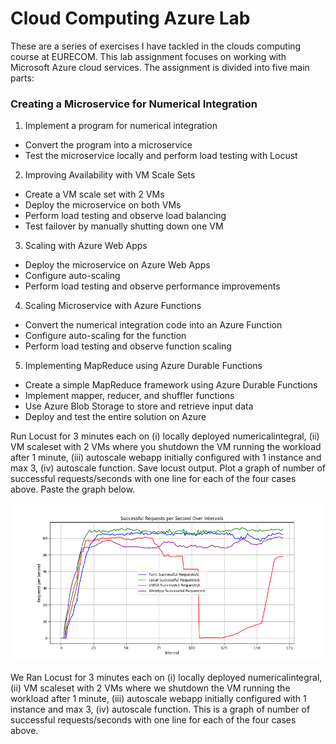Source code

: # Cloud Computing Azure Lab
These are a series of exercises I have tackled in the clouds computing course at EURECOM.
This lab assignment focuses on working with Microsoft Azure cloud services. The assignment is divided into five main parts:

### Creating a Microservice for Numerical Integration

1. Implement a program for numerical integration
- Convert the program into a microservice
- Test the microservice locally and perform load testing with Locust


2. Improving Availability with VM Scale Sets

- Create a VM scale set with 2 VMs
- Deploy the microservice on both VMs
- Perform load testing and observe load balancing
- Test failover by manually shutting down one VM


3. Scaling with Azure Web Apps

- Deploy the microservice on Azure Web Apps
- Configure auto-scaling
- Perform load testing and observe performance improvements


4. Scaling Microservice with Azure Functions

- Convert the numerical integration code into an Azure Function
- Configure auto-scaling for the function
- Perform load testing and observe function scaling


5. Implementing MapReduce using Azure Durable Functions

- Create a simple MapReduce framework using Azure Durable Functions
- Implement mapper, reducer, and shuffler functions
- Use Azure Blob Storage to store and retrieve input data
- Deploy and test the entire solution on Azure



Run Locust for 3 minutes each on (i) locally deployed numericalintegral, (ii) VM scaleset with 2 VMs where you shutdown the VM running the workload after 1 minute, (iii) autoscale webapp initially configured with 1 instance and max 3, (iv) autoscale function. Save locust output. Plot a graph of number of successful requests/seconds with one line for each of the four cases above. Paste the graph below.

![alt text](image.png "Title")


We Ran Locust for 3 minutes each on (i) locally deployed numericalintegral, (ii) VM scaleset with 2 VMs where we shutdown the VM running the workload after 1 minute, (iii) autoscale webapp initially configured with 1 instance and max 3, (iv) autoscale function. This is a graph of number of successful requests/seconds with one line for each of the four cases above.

---

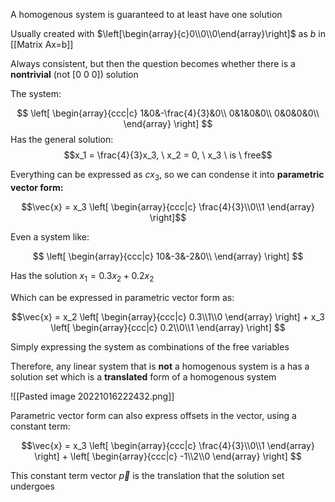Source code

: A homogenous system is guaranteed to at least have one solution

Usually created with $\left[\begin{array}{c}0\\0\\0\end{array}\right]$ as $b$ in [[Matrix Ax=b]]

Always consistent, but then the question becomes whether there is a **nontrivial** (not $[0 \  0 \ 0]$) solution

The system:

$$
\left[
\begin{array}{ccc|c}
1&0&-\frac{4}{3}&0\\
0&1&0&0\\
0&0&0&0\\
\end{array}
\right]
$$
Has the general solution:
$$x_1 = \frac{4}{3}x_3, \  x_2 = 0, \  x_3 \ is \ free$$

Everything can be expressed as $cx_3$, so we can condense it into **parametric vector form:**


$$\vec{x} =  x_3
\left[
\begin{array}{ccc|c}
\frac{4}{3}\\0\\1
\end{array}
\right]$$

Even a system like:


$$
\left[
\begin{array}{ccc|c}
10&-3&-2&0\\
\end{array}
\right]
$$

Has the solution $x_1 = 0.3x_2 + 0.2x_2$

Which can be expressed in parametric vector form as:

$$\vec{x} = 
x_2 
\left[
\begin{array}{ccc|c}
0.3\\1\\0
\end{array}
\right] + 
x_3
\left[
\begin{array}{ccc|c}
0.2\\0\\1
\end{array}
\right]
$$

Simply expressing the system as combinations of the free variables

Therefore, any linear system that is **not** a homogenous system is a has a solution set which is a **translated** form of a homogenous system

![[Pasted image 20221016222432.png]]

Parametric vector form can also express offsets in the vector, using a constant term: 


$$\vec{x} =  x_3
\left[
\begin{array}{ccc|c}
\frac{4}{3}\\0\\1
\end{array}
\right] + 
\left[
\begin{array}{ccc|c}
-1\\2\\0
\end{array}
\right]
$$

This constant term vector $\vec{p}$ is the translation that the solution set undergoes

● ASSIGNMENT:
Your task is to collect every line above that contains the word "term".

● YOUR RESPONSE:
Parametric vector form can also express offsets in the vector, using a constant term: 
This constant term vector $\vec{p}$ is the translation that the solution set undergoes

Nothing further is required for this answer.